## Exercise
Report each line of the data that has "MegaScanner" somewhere in it.

Top of Data shown

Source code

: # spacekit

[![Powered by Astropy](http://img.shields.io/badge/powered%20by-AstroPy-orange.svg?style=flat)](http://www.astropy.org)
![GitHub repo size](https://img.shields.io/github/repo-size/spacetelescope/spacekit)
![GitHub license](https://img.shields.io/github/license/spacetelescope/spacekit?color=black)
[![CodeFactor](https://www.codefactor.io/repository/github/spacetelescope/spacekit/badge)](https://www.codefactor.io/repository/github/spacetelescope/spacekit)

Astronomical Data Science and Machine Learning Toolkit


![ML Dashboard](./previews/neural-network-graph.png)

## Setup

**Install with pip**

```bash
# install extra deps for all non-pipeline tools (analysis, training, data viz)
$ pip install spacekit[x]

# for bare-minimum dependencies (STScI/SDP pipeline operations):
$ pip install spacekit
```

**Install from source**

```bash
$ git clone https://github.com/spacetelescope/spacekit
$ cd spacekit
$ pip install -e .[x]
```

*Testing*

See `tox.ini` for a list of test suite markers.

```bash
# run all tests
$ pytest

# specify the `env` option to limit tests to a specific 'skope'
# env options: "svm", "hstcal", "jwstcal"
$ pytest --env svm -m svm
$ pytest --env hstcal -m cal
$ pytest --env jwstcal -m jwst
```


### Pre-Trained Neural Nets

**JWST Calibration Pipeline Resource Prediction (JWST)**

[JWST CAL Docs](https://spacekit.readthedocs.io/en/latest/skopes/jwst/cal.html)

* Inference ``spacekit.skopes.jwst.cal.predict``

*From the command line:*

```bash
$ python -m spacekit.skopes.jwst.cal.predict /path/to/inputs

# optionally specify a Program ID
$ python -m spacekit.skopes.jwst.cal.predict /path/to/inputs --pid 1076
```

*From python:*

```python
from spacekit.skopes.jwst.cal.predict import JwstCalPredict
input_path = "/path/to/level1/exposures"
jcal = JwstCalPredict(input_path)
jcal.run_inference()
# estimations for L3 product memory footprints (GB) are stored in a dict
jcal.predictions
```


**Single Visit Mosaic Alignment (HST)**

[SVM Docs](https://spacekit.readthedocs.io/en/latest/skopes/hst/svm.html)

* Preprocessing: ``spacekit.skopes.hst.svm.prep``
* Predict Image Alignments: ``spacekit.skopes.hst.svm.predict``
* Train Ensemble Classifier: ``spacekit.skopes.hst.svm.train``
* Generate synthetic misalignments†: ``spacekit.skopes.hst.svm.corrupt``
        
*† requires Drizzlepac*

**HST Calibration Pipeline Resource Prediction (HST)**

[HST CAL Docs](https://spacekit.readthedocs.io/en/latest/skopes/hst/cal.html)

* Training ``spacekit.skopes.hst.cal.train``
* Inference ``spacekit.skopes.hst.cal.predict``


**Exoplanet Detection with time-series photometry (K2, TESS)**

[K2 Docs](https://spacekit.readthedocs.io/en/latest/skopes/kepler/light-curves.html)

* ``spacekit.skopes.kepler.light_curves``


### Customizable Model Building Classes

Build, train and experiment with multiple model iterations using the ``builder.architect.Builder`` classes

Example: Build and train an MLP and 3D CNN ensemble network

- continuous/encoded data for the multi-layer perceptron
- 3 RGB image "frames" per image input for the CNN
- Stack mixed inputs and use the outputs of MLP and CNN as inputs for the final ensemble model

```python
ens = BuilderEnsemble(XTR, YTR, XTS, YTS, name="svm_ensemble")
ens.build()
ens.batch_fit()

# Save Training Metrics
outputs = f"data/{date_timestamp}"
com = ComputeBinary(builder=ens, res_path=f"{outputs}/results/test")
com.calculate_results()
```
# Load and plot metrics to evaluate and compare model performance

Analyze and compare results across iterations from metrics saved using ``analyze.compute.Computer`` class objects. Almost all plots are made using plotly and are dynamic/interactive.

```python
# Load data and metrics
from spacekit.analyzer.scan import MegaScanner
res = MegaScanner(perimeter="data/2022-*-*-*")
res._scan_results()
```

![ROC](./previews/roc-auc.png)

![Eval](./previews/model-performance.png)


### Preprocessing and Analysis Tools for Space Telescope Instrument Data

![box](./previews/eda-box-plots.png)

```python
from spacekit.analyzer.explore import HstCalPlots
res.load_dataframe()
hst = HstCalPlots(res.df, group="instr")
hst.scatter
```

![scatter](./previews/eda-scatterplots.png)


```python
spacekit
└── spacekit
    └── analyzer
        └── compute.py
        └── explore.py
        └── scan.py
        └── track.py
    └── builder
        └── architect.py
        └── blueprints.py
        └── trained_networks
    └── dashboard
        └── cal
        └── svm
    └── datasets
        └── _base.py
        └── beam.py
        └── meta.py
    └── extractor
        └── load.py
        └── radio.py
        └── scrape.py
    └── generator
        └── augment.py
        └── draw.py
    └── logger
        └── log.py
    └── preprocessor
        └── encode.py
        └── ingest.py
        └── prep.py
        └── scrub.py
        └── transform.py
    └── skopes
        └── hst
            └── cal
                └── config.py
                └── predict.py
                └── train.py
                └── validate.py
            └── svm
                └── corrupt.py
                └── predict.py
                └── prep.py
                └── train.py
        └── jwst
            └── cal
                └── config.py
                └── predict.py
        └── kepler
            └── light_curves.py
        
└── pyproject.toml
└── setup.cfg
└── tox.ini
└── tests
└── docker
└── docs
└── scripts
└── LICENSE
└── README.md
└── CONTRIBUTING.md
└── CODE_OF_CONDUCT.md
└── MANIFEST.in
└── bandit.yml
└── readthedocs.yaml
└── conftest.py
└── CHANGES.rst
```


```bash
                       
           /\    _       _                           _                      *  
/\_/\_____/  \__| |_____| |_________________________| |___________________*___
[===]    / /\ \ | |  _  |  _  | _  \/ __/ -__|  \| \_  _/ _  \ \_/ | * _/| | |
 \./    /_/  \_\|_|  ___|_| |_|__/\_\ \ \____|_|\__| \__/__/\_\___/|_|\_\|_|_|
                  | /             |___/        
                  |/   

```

Bottom of Data shown

## Task answer
from spacekit.analyzer.scan import MegaScanner
res = MegaScanner(perimeter="data/2022-*-*-*")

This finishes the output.